TASK DETAILS:
Give the listing again, word for word.

SUPPLIED ENTRIES:
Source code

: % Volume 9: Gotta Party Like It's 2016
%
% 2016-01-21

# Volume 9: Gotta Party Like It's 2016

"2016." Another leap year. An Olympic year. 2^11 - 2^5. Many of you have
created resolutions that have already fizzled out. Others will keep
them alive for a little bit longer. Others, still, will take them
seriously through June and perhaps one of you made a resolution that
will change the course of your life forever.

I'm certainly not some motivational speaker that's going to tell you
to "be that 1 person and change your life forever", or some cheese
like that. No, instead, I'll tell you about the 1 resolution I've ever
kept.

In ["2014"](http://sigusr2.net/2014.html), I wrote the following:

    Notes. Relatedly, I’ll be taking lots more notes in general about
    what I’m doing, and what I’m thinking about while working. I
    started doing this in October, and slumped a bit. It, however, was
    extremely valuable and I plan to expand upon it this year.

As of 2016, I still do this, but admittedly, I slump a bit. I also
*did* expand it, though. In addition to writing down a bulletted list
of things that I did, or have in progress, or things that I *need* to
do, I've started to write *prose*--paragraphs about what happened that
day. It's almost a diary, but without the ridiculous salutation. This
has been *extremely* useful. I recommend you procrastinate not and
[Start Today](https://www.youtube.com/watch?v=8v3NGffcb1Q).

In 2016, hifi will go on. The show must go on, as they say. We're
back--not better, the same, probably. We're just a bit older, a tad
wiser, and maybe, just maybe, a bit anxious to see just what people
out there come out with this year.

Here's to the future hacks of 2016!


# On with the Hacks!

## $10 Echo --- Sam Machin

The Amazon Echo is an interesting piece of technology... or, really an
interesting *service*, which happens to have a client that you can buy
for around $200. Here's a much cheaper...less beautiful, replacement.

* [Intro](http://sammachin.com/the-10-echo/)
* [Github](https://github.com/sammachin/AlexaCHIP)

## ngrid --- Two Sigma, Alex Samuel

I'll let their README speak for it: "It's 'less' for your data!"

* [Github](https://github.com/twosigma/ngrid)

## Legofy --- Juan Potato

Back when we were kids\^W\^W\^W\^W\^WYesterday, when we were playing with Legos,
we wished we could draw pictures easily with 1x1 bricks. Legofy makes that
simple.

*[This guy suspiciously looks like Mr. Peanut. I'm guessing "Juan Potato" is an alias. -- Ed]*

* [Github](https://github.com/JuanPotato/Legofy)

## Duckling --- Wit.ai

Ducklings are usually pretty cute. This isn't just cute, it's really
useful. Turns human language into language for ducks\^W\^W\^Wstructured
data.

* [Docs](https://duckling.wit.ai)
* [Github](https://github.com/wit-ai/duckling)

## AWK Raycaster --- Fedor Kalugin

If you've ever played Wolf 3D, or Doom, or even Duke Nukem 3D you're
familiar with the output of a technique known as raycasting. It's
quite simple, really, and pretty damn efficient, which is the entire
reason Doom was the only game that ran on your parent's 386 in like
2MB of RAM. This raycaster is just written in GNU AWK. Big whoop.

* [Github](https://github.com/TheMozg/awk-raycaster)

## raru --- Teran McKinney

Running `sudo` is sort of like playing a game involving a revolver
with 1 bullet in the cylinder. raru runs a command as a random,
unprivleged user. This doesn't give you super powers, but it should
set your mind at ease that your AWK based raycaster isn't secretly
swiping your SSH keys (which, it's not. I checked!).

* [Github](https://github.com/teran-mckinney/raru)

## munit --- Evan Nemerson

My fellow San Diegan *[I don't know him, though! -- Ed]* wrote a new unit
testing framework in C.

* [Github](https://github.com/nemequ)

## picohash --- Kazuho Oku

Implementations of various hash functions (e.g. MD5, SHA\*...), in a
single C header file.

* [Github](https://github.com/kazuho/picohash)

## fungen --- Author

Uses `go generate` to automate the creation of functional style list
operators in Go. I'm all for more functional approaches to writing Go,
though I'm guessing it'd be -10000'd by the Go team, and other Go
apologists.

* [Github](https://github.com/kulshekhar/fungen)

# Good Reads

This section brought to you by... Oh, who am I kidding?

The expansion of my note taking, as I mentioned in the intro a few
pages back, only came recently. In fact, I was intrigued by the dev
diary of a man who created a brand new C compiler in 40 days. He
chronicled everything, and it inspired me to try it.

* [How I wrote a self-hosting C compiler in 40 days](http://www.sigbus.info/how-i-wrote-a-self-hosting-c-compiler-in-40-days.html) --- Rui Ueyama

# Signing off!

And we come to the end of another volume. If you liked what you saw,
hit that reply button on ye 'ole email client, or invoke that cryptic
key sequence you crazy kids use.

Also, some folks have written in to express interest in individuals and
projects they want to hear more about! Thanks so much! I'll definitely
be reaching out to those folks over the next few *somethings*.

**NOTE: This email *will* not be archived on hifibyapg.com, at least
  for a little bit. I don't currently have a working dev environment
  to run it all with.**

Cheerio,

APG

ANSWER TO THIS TASK:
Source code

: % Volume 9: Gotta Party Like It's 2016
%
% 2016-01-21

# Volume 9: Gotta Party Like It's 2016

"2016." Another leap year. An Olympic year. 2^11 - 2^5. Many of you have
created resolutions that have already fizzled out. Others will keep
them alive for a little bit longer. Others, still, will take them
seriously through June and perhaps one of you made a resolution that
will change the course of your life forever.

I'm certainly not some motivational speaker that's going to tell you
to "be that 1 person and change your life forever", or some cheese
like that. No, instead, I'll tell you about the 1 resolution I've ever
kept.

In ["2014"](http://sigusr2.net/2014.html), I wrote the following:

    Notes. Relatedly, I’ll be taking lots more notes in general about
    what I’m doing, and what I’m thinking about while working. I
    started doing this in October, and slumped a bit. It, however, was
    extremely valuable and I plan to expand upon it this year.

As of 2016, I still do this, but admittedly, I slump a bit. I also
*did* expand it, though. In addition to writing down a bulletted list
of things that I did, or have in progress, or things that I *need* to
do, I've started to write *prose*--paragraphs about what happened that
day. It's almost a diary, but without the ridiculous salutation. This
has been *extremely* useful. I recommend you procrastinate not and
[Start Today](https://www.youtube.com/watch?v=8v3NGffcb1Q).

In 2016, hifi will go on. The show must go on, as they say. We're
back--not better, the same, probably. We're just a bit older, a tad
wiser, and maybe, just maybe, a bit anxious to see just what people
out there come out with this year.

Here's to the future hacks of 2016!


# On with the Hacks!

## $10 Echo --- Sam Machin

The Amazon Echo is an interesting piece of technology... or, really an
interesting *service*, which happens to have a client that you can buy
for around $200. Here's a much cheaper...less beautiful, replacement.

* [Intro](http://sammachin.com/the-10-echo/)
* [Github](https://github.com/sammachin/AlexaCHIP)

## ngrid --- Two Sigma, Alex Samuel

I'll let their README speak for it: "It's 'less' for your data!"

* [Github](https://github.com/twosigma/ngrid)

## Legofy --- Juan Potato

Back when we were kids\^W\^W\^W\^W\^WYesterday, when we were playing with Legos,
we wished we could draw pictures easily with 1x1 bricks. Legofy makes that
simple.

*[This guy suspiciously looks like Mr. Peanut. I'm guessing "Juan Potato" is an alias. -- Ed]*

* [Github](https://github.com/JuanPotato/Legofy)

## Duckling --- Wit.ai

Ducklings are usually pretty cute. This isn't just cute, it's really
useful. Turns human language into language for ducks\^W\^W\^Wstructured
data.

* [Docs](https://duckling.wit.ai)
* [Github](https://github.com/wit-ai/duckling)

## AWK Raycaster --- Fedor Kalugin

If you've ever played Wolf 3D, or Doom, or even Duke Nukem 3D you're
familiar with the output of a technique known as raycasting. It's
quite simple, really, and pretty damn efficient, which is the entire
reason Doom was the only game that ran on your parent's 386 in like
2MB of RAM. This raycaster is just written in GNU AWK. Big whoop.

* [Github](https://github.com/TheMozg/awk-raycaster)

## raru --- Teran McKinney

Running `sudo` is sort of like playing a game involving a revolver
with 1 bullet in the cylinder. raru runs a command as a random,
unprivleged user. This doesn't give you super powers, but it should
set your mind at ease that your AWK based raycaster isn't secretly
swiping your SSH keys (which, it's not. I checked!).

* [Github](https://github.com/teran-mckinney/raru)

## munit --- Evan Nemerson

My fellow San Diegan *[I don't know him, though! -- Ed]* wrote a new unit
testing framework in C.

* [Github](https://github.com/nemequ)

## picohash --- Kazuho Oku

Implementations of various hash functions (e.g. MD5, SHA\*...), in a
single C header file.

* [Github](https://github.com/kazuho/picohash)

## fungen --- Author

Uses `go generate` to automate the creation of functional style list
operators in Go. I'm all for more functional approaches to writing Go,
though I'm guessing it'd be -10000'd by the Go team, and other Go
apologists.

* [Github](https://github.com/kulshekhar/fungen)

# Good Reads

This section brought to you by... Oh, who am I kidding?

The expansion of my note taking, as I mentioned in the intro a few
pages back, only came recently. In fact, I was intrigued by the dev
diary of a man who created a brand new C compiler in 40 days. He
chronicled everything, and it inspired me to try it.

* [How I wrote a self-hosting C compiler in 40 days](http://www.sigbus.info/how-i-wrote-a-self-hosting-c-compiler-in-40-days.html) --- Rui Ueyama

# Signing off!

And we come to the end of another volume. If you liked what you saw,
hit that reply button on ye 'ole email client, or invoke that cryptic
key sequence you crazy kids use.

Also, some folks have written in to express interest in individuals and
projects they want to hear more about! Thanks so much! I'll definitely
be reaching out to those folks over the next few *somethings*.

**NOTE: This email *will* not be archived on hifibyapg.com, at least
  for a little bit. I don't currently have a working dev environment
  to run it all with.**

Cheerio,

APG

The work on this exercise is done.